Content starts
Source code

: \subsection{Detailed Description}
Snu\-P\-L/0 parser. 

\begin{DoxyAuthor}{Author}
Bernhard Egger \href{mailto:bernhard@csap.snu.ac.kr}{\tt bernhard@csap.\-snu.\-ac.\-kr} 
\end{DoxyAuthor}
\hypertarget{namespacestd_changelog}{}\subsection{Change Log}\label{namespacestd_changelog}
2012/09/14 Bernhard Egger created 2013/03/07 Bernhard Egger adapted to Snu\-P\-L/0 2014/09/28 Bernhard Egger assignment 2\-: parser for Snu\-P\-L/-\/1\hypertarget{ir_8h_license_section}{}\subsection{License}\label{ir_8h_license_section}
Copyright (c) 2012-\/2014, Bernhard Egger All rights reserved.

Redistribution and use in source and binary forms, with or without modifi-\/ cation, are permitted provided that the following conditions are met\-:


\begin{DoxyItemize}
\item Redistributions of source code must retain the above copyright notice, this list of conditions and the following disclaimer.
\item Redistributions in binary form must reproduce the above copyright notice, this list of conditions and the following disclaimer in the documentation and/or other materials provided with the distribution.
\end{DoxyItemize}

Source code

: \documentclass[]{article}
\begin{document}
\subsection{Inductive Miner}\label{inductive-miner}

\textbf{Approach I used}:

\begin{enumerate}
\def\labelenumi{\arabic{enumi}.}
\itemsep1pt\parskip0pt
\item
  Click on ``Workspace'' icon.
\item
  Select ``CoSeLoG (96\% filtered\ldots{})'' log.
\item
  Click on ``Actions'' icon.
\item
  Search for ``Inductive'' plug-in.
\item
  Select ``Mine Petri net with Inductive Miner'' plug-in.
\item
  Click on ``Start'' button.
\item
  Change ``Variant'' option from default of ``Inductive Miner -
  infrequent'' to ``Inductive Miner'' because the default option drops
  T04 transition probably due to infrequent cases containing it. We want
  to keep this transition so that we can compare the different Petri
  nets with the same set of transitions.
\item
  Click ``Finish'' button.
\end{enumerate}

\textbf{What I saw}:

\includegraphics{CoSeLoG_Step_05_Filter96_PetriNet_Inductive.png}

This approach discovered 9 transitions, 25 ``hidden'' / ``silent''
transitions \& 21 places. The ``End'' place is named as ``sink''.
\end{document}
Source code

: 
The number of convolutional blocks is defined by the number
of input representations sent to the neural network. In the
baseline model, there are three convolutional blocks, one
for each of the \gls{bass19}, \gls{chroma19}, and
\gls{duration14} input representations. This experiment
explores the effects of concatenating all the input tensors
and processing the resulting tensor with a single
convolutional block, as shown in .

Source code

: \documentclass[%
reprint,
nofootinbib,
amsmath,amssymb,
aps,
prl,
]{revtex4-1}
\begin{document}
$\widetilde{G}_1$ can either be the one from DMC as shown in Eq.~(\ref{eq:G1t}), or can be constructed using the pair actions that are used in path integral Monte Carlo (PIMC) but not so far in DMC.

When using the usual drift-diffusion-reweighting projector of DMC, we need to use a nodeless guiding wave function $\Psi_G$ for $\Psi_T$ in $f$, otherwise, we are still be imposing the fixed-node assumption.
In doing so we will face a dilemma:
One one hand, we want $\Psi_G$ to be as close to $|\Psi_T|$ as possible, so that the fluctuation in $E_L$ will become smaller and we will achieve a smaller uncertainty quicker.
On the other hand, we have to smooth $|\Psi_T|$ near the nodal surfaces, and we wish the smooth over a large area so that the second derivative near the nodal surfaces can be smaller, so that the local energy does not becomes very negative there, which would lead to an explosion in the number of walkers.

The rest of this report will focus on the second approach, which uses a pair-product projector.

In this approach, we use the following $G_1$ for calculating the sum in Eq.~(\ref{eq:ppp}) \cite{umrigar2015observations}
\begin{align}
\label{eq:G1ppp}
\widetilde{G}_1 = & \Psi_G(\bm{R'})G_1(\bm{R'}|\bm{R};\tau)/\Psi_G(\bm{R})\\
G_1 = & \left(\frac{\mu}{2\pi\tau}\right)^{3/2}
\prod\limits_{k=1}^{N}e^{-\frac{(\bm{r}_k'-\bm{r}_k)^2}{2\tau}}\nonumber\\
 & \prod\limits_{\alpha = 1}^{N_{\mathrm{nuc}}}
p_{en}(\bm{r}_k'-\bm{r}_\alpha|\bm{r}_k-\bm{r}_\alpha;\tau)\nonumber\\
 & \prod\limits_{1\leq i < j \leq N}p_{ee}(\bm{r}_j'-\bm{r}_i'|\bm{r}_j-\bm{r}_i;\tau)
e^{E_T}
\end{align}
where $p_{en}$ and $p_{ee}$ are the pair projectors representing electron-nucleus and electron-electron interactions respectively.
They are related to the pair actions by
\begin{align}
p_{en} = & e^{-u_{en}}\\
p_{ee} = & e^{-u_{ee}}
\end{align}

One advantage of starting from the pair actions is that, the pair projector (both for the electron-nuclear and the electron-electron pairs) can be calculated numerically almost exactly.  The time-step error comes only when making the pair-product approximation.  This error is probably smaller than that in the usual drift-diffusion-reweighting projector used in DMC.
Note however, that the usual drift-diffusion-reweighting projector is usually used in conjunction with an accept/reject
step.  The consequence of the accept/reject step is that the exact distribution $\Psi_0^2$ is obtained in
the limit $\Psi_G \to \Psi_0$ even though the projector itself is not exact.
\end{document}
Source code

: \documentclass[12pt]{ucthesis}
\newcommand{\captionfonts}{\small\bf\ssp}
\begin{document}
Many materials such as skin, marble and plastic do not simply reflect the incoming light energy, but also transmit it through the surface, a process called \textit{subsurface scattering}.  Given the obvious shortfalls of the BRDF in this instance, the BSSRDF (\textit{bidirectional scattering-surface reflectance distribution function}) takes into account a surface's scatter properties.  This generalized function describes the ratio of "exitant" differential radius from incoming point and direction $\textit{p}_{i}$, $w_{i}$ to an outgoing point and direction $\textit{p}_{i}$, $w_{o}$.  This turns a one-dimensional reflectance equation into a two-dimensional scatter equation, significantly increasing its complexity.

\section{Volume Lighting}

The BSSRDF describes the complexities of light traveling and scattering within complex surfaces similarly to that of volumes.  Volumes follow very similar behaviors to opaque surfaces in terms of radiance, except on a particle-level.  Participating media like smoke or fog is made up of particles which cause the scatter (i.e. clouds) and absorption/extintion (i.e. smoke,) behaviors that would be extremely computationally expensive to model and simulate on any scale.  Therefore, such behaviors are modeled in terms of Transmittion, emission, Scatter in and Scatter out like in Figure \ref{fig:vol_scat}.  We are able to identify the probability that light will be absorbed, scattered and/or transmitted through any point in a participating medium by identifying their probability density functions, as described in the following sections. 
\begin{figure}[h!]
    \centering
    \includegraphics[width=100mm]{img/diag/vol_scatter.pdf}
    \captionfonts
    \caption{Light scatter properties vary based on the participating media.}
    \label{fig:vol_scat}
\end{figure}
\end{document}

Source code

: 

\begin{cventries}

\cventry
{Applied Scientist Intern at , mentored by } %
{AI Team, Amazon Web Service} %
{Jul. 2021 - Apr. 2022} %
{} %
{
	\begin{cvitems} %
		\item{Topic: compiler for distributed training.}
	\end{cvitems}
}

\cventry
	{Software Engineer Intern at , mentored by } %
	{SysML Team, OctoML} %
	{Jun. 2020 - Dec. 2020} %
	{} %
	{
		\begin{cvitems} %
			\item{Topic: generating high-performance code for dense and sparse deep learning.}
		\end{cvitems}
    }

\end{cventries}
Content ends
◆ **ACTIVITY**
Collect each line of the entries that has the word "DoxyItemize", copying it in full.

◆ **ANSWER SPACE**
\begin{DoxyItemize}
\end{DoxyItemize}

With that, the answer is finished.